L'exigence d'un "plan d'étude" critiquée
"Il sera demandé aux parents de fournir un certain nombre de documents préalables qui sont censés servir à juger la qualité future de l'instruction", expose Jeanne Rektorik, coprésidente de l'association Instruire en liberté Vaud. "Nous pensons que ce n'est pas le bon outil. Nous aimerions plutôt que les familles soient contrôlées à domicile, or la loi ne prévoit pas d'obligation de contrôle pour le moment", affirme-t-elle.
Un avis partagé par Emeline, qui témoigne dans le journal de 12h30: "Ce que préconise l'Etat, c'est plutôt moins de visites à la maison et une autorisation donnée ou non en début d'année sur la base d'un projet pédagogique établi un an à l'avance", explique-t-elle. "Mais on n'est pas dans une classe, on a une grande flexibilité. Et puis on peut faire un très beau projet pédagogique sur le papier et finalement ne pas du tout le respecter."
Tant qu'on ne mettra pas le paquet sur les heures d'accompagnement, on ne pourra pas dire qu'il y a une place pour tout le monde à l'école
Pour cette mère de quatre enfants, l'école à domicile s'est pourtant imposée comme une nécessité. "On a commencé par le système public en France. Quand on est arrivé en Suisse, on a choisi une école privée à petits effectifs, mais l'expérience n'a pas été très concluante.

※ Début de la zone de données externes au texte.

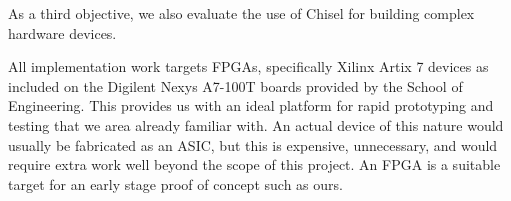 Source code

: As a third objective, we also evaluate the use of Chisel for building complex hardware devices.

All implementation work targets FPGAs, specifically Xilinx Artix 7 devices as included on the Digilent Nexys A7-100T boards provided by the School of Engineering. This provides us with an ideal platform for rapid prototyping and testing that we area already familiar with. An actual device of this nature would usually be fabricated as an ASIC, but this is expensive, unnecessary, and would require extra work well beyond the scope of this project. An FPGA is a suitable target for an early stage proof of concept such as ours.

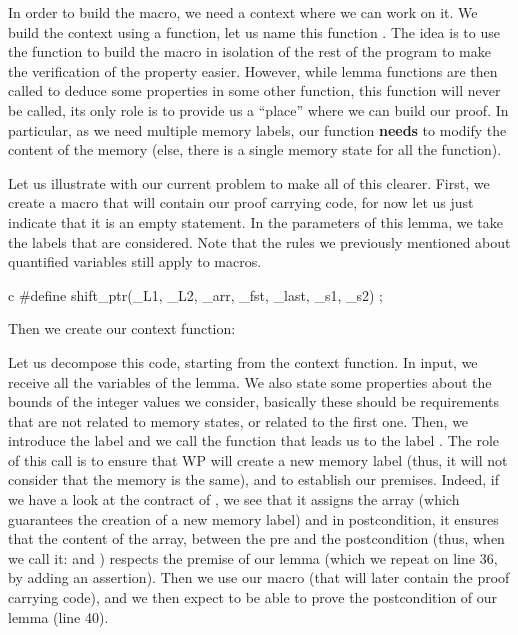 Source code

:In order to build the macro, we need a context where we can work on it. We build
the context using a function, let us name this function
. The idea is to use the function to
build the macro in isolation of the rest of the program to make the verification
of the property easier. However, while lemma functions are then called to deduce
some properties in some other function, this function will never be called, its
only role is to provide us a ``place'' where we can build our proof. In
particular, as we need multiple memory labels, our function \textbf{needs} to
modify the content of the memory (else, there is a single memory state for all
the function).



Let us illustrate with our current problem to make all of this clearer. First,
we create a macro  that will contain our proof carrying
code, for now let us just indicate that it is an empty statement. In the
parameters of this lemma, we take the labels that are considered. Note that the
rules we previously mentioned about quantified variables still apply to macros.


\begin{CodeBlock}{c}
#define shift_ptr(_L1, _L2, _arr, _fst, _last, _s1, _s2) ;
\end{CodeBlock}


Then we create our context function:




Let us decompose this code, starting from the context function. In input, we
receive all the variables of the lemma. We also state some properties about the
bounds of the integer values we consider, basically these should be requirements
that are not related to memory states, or related to the first one. Then, we
introduce the label
 and we call the function  that leads
us to the label . The role of this call is to ensure that WP will
create a new memory label (thus, it will not consider that the memory is the
same), and to establish our premises. Indeed, if we have a look at the contract
of , we see that it assigns the array (which
guarantees the creation of a new memory label) and in postcondition, it ensures
that the content of the array, between the pre and the postcondition (thus, when
we call it:  and ) respects the premise of our
lemma (which we repeat on line 36, by adding an assertion). Then we use our
 macro (that will later contain the proof carrying code),
and we then expect to be able to prove the postcondition of our lemma (line 40).



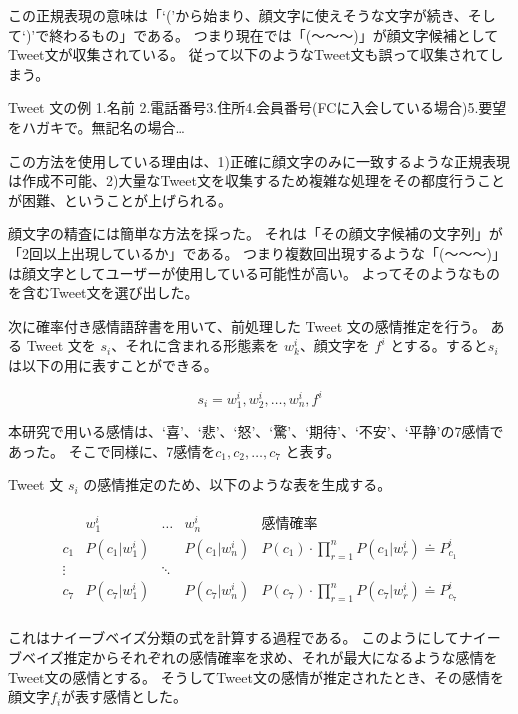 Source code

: \documentclass[11pt,a4j]{jsarticle}
\begin{document}
  この正規表現の意味は「`('から始まり、顔文字に使えそうな文字が続き、そして`)'で終わるもの」である。
  つまり現在では「(～～～)」が顔文字候補としてTweet文が収集されている。
  従って以下のようなTweet文も誤って収集されてしまう。
  \begin{itembox}{Tweet 文の例}
  1.名前 2.電話番号3.住所4.会員番号(FCに入会している場合)5.要望をハガキで。無記名の場合…
  \end{itembox}

  この方法を使用している理由は、1)正確に顔文字のみに一致するような正規表現は作成不可能、2)大量なTweet文を収集するため複雑な処理をその都度行うことが困難、ということが上げられる。

  顔文字の精査には簡単な方法を採った。
  それは「その顔文字候補の文字列」が「2回以上出現しているか」である。
  つまり複数回出現するような「(～～～)」は顔文字としてユーザーが使用している可能性が高い。
  よってそのようなものを含むTweet文を選び出した。

  
  次に確率付き感情語辞書を用いて、前処理した Tweet 文の感情推定を行う。
ある Tweet 文を $s_i$、それに含まれる形態素を $w^i_k$、顔文字を $f^i$ とする。すると$s_i$は以下の用に表すことができる。

\[
s_i=w^i_1,w^i_2,\ldots,w_n^i,f^i
\]

本研究で用いる感情は、`喜'、`悲'、`怒'、`驚'、`期待'、`不安'、`平静'の7感情であった。
そこで同様に、7感情を$c_1, c_2, \ldots, c_7$ と表す。

Tweet 文 $s_i$ の感情推定のため、以下のような表を生成する。

\begin{eqnarray*}
  \begin{array}{r|ccc|l}
        & w^i_1        & \ldots          & w^{i}_{n}    & 感情確率 \\ \hline
    c_1 & P(c_1|w^i_1) &                 & P(c_1|w^i_n) & P(c_1) \cdot \prod_{r=1}^{n}P(c_1|w^i_r) \doteq P^i_{c_1}\\
 \vdots &              & \ddots          &              & \\
    c_7 & P(c_7|w^i_1) &                 & P(c_7|w^i_n) & P(c_7) \cdot \prod_{r=1}^{n}P(c_7|w^i_r) \doteq P^i_{c_7}\\
  \end{array}
\end{eqnarray*}

これはナイーブベイズ分類の式を計算する過程である。
このようにしてナイーブベイズ推定からそれぞれの感情確率を求め、それが最大になるような感情をTweet文の感情とする。
そうしてTweet文の感情が推定されたとき、その感情を顔文字$f_i$が表す感情とした。
\end{document}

On a essayé une année l'école du village, mais ça s'est mal passé. Donc on a déménagé dans le canton de Vaud pour pouvoir faire l'école à la maison", raconte-t-elle.
"Je ne pourrais pas remettre mes enfants dans le système public, ou alors leurs besoins ne seraient pas respectés", poursuit-elle. "Ils ont quatre heures d'enseignement spécialisé, mais ils ne sont pas autistes que 4h par semaine. C'est une grosse charge pour les enseignants ordinaires et je pense que tant que le paquet ne sera pas mis sur les heures d'accompagnement, on ne pourra pas dire qu'il y a une place pour tout le monde à l'école."
"Pas de durcissement caché"
Certains parents s'inquiètent aussi qu'à l'avenir certains critères ne soient pas fixés dans la loi, mais dans un règlement d'application modifiable d'année en année. "C'est une façon de durcir progressivement et de rendre l'instruction à domicile quasiment impossible", accuse Jeanne Rektorik.
"Ce n'est pas notre intention de changer, il n'y a pas de plan caché là-autour", sourit le chef du département vaudois de l'enseignement Frédéric Borloz, qui se veut rassurant: il ne s'agit pas de devenir contraignant. "Dans tous les cantons suisses, il y a de plus en plus d’enfants qui [font l'école] à la maison. Certain ont mis des barrières très strictes, mais ce n'est pas notre cas", rappelle-t-il.